# [Exercise prompt]
The answer must consist of each line below that contains the string "repository".

# [Exercise material]
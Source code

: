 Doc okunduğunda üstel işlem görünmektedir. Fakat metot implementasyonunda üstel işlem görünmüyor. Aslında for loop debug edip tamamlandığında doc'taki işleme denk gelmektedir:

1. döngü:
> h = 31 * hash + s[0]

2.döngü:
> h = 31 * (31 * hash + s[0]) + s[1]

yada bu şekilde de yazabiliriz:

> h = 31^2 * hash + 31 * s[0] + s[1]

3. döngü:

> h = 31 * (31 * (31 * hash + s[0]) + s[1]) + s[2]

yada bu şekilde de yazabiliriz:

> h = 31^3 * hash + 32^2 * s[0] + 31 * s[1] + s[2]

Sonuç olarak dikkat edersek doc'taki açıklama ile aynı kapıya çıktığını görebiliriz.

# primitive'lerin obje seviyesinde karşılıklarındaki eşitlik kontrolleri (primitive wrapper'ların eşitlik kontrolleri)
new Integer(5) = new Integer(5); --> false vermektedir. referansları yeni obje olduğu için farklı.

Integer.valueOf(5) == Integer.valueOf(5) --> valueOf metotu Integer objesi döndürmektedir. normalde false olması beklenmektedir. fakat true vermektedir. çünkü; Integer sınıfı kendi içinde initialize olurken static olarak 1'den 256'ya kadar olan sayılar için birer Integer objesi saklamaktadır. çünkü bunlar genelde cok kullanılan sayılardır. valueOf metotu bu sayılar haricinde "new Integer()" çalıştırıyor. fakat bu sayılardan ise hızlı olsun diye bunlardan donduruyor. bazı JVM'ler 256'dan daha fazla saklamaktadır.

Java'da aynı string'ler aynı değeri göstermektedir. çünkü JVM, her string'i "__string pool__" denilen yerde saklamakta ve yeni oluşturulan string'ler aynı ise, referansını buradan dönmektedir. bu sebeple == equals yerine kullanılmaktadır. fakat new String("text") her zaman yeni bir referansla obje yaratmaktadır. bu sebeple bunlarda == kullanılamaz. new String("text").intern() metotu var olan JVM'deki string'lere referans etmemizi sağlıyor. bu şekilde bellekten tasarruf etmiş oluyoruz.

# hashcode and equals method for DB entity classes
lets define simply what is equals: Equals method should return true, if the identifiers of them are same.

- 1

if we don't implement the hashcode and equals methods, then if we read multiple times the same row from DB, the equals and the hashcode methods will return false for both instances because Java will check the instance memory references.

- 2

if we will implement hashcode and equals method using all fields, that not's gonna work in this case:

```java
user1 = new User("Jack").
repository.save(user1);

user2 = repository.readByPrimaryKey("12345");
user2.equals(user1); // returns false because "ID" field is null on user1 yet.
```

# [Task solution]
repository.save(user1);
user2 = repository.readByPrimaryKey("12345");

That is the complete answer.